Si en la mente de Putin estaba que, ayudando al sirio Assad a liquidar a los insurrectos, iba a multiplicar el número de refugiados camino de Europa para que nos creasen problemas lo está consiguiendo. El mapa electoral europeo cambia con la avalancha de refugiados. Sin el tema de los emigrantes y los refugiados el voto del Brexit no habría ganado en Gran Bretaña. Algo que nos traerá consecuencias.

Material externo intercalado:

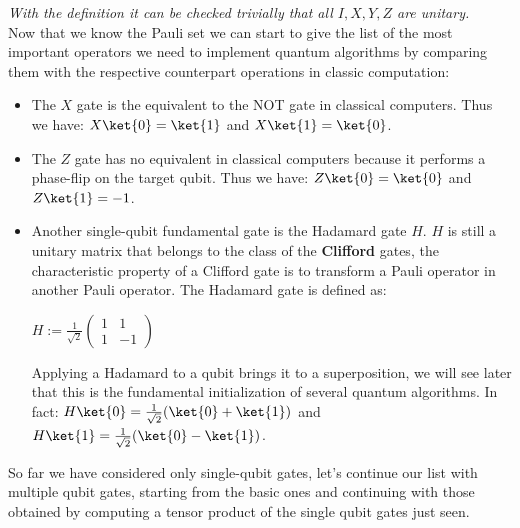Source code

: \documentclass[english]{article}
\begin{document}
			\emph{With the definition it can be checked trivially that all $I, X, Y, Z$ are unitary.}\\
			
			Now that we know the Pauli set we can start to give the list of the most important operators we need to implement quantum algorithms by comparing them with the respective counterpart operations in classic computation:
			
			\begin{itemize} 
				\item The $X$ gate is the equivalent to the NOT gate in classical computers. Thus we have: $X\ket{0} = \ket{1}$ and $X\ket{1} = \ket{0}$. 
				
				\item The $Z$ gate has no equivalent in classical computers because it performs a phase-flip on the target qubit. Thus we have: $Z\ket{0} = \ket{0}$ and $Z\ket{1}=-1$.
				
				\item Another single-qubit fundamental gate is the Hadamard gate $H$. $H$ is still a unitary matrix that belongs to the class of the \textbf{Clifford} gates, the characteristic property of a Clifford gate is to transform a Pauli operator in another Pauli operator. The Hadamard gate is defined as:
				\begin{center}
					$
					H := \frac{1}{\sqrt{2}}
					\begin{pmatrix}
						1 & 1 \\
						1 & -1
					\end{pmatrix}
					$
				\end{center}
				Applying a Hadamard to a qubit brings it to a superposition, we will see later that this is the fundamental initialization of several quantum algorithms. In fact: $H\ket{0} = \frac{1}{\sqrt{2}}(\ket{0}+\ket{1})$ and $H\ket{1}=\frac{1}{\sqrt{2}}(\ket{0}-\ket{1})$. 
			\end{itemize}
			
			So far we have considered only single-qubit gates, let's continue our list with multiple qubit gates, starting from the basic ones and continuing with those obtained by computing a tensor product of the single qubit gates just seen.
			
\end{document}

En Alemania, la popularidad de Merkel, que estaba en las nubes en el momento en que permitió generosamente la entrada en su país de más de un millón de refugiados en un año, se ha resentido. Ha bajado más de veinte puntos y su partido ha perdido la elección precisamente en el estado del que ella procede. Un partido a su derecha que denuncia la “ingenua" actitud de Merkel sube como la espuma. La canciller tiene que rebobinar, ahora se admitirán a refugiados con bastante más parsimonia y comienzan a aprobarse preceptos que reducen la posibilidad de que estén mantenidos a perpetuidad por el contribuyente.

En otros países el problema es más grave. Hungría y Austria han salido respondones a la decisión de Bruselas de imponer cuotas, es decir, la admisión de un determinado número de refugiados. En Hungría, el gobierno de Orban ha cerrado las puertas y celebra un referéndum el día 2. En un folleto remitido a millones de votantes, el ejecutivo argumenta que no está rechazando el mero hecho de imponerles a 1.300 refugiados. Orban apela a los votantes arguyendo que el país, con la avalancha de refugiados, puede ir camino de perder su cultura, sus valores: “Tenemos derecho a decidir con quién queremos vivir”.

El ministro de Exteriores de Luxemburgo, Jean Asselborn ha reaccionado indignado ante la actitud húngara. Pide que se expulse, momentánea o definitivamente, a Hungría de la Unión Europea por construir vallas contra los refugiados y tratarlos como animales. Lo curioso es que Budapest no está solo. No sólo Austria, sino Polonia y algún otro centroeuropeo comulga con bastantes propósitos de Orban.

La cuestión de los refugiados y emigrantes es delicada y divide. Cerrar las puertas a cal y canto a personas que huyen de la opresión o de la muerte no es de recibo ni está de acuerdo con nuestra tradición y legislación. Abrirlas de par en par, a cualquier tipo de emigrante, es demagogo y contraproducente.

La arenga entusiasta de Carmena a las decenas que saltaron la valla de Melilla es infantil y torpe. Animando a que más lo hagan es una torpeza. La alcaldesa de Madrid parece estar embarcada en esa corriente buenista que, en aras de la solidaridad, no ve las consecuencias de un acto. ¿Se percata de que si quitáramos la valla, como parece desear, habría un efecto llamada inconmensurable? El primer día entrarían dos o tres mil, el siguiente cinco, el tercero otros cinco mil y así hasta vaciar a una decena de países de África, a cinco árabes y a tres o cuatro asiáticos de los millones de personas que tienen una situación laboral que no les gusta? ¿Puede España, por compasivos que seamos, permitirse esto?